Windsor County will vote on $2 million courthouse renovations
By Christian Avard
Staff Writer | February 24,2013
An artist’s rendering shows how the Windsor County courthouse would look after renovations.
WOODSTOCK — A $2 million renovation project at the county’s civil courthouse would cost Windsor County taxpayers only $5 per year, according to the court’s side judges.
Taxes on a home assessed at $200,000 would increase by $50 over 10 years, Windsor County Side Judges David Singer and Jack Anderson are telling residents in all 24 county towns about the upcoming bond vote on Town Meeting Day.
According to the judges, the historic courthouse needs improvements to continue to operate. They said the courthouse is not accessible to the handicapped and lacks suitable ventilation, security and fire safety.
The side judges are bringing up the $2 million bond now because they cannot wait until the next general election to hold a vote, Anderson said.
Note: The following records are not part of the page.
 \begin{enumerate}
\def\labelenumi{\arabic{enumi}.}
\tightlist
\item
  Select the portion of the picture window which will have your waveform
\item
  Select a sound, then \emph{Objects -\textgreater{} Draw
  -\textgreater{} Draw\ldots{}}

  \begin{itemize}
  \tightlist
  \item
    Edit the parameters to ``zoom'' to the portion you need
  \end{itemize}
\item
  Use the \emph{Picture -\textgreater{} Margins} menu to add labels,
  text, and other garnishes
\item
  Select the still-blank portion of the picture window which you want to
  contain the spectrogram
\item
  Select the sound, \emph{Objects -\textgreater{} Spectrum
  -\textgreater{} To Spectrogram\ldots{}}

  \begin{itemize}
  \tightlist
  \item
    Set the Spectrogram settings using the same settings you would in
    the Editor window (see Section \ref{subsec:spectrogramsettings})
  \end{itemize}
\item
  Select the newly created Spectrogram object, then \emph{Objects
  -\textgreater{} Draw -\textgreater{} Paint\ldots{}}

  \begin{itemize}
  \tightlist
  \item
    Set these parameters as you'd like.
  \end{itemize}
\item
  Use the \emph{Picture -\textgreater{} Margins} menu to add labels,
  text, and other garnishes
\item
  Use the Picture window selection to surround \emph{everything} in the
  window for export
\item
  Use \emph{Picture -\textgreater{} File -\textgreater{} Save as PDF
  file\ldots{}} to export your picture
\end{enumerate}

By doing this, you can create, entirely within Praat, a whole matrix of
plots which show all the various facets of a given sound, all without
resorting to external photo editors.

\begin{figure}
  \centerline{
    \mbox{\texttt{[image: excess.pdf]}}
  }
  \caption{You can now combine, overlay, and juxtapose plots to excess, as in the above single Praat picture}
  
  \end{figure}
They are authorized to bring it forward on Town Meeting Day and hope voters are willing to pay for the renovations.
“I think what we’re trying to tell everyone is this building needs the upgrades and we have a responsible and affordable way to go about it,” Anderson said.
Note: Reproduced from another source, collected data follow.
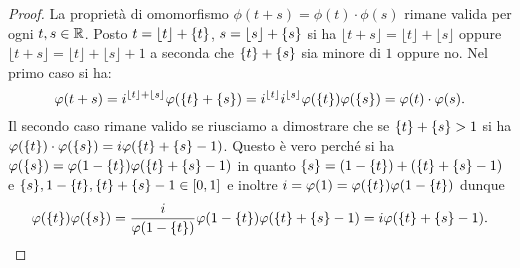 \begin{proof}
La proprietà di omomorfismo $\phi(t+s)=\phi(t)\cdot\phi(s)$ 
rimane valida per ogni $t,s\in{\mathbb R}$.
Posto $t=\lfloor t \rfloor +{\left\{ t \right\}}$, $s=\lfloor s \rfloor+{\left\{ s \right\}}$ si ha 
$\lfloor t+s \rfloor=\lfloor t \rfloor + \lfloor s \rfloor$ 
oppure $\lfloor t+s \rfloor=\lfloor t \rfloor +\lfloor s \rfloor +1$ a seconda che 
${\left\{ t \right\}}+{\left\{ s \right\}}$ sia minore di $1$ oppure no.
Nel primo caso si ha:
\[
\varphi(t+s) = i^{\lfloor t \rfloor +\lfloor s \rfloor}\varphi({\left\{ t \right\}}+{\left\{ s \right\}})
  = i^{\lfloor t \rfloor }i^{\lfloor s \rfloor}\varphi({\left\{ t \right\}})\varphi({\left\{ s \right\}})
  = \varphi(t)\cdot\varphi(s).
\]
Il secondo caso rimane valido se riusciamo a dimostrare che 
se ${\left\{ t \right\}}+{\left\{ s \right\}}>1$ si ha 
$\varphi({\left\{ t \right\}})\cdot \varphi({\left\{ s \right\}}) = i\varphi({\left\{ t \right\}}+{\left\{ s \right\}}-1)$.
Questo è vero perché si ha
$\varphi({\left\{ s \right\}})=\varphi(1-{\left\{ t \right\}})\varphi({\left\{ t \right\}}+{\left\{ s \right\}}-1)$ in quanto 
${\left\{ s \right\}}=(1-{\left\{ t \right\}})+({\left\{ t \right\}}+{\left\{ s \right\}}-1)$ 
e ${\left\{ s \right\}},1-{\left\{ t \right\}},{\left\{ t \right\}}+{\left\{ s \right\}}-1\in[0,1]$
e inoltre $i=\varphi(1)=\varphi({\left\{ t \right\}})\varphi(1-{\left\{ t \right\}})$
dunque 
\[
\varphi({\left\{ t \right\}})\varphi({\left\{ s \right\}}) 
  = \frac{i}{\varphi(1-{\left\{ t \right\}})}\varphi(1-{\left\{ t \right\}})\varphi({\left\{ t \right\}}+{\left\{ s \right\}}-1)
  = i \varphi({\left\{ t \right\}}+{\left\{ s \right\}}-1).
\]
\end{proof}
According to preliminary project plans drafted by Smith & Vansant Architects of Norwich, the renovations include a two-story 1,250-square-foot addition, a life-safety egress staircase, accessible entrance, and an elevator.
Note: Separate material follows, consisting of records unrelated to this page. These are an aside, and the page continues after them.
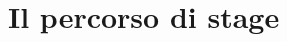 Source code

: \chapter{Il percorso di stage }\label{cap:Il_percorso}



\newpage
\pagestyle{empty}
\null %
\newpage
Other additions include a new holding cell, metal detectors and an integrated security system. According to the plans, the renovations will be consistent with the historic structure, which has been in operation since 1855 and is on the National Register of Historic Places.
The new additions would also allow civil, probate, family and criminal cases to be heard in Woodstock to ease the workload for other county facilities. According to Singer, the new courthouse will make proceedings more efficient and save time.
“I often use the analogy that if you’ve been languishing in jail for four months because you can’t get a hearing, it’s because sometimes there’s a lack of space to hold trials,” Singer said. “This will give the courthouse more versatility in handling all matters.”
Singer and Anderson said they are often asked if cheaper options are available. They both said the $2 million bond is the best route.
According to Singer, they could take off the roof at criminal court in White River Junction and build extra levels there while possibly closing civil court in Woodstock, but that option is not practical.
Another option is to build a new county courthouse altogether, but that option is not feasible.
Windsor County voters handily defeated a $4.6 million bond in 1998 that would renovate the same courthouse in Woodstock. Singer said it failed because they were asking for too many features and the $2 million bond will only cover the “bare-bones” necessary changes.
“We’re asking for modest changes. They were asking for ‘Downton Abbey,’” Singer said with a laugh.
Windsor County voters will decide the $2 million bond by Australian ballot Tuesday, March 5. Polling hours vary by town and can be found at the respective town offices in Windsor County.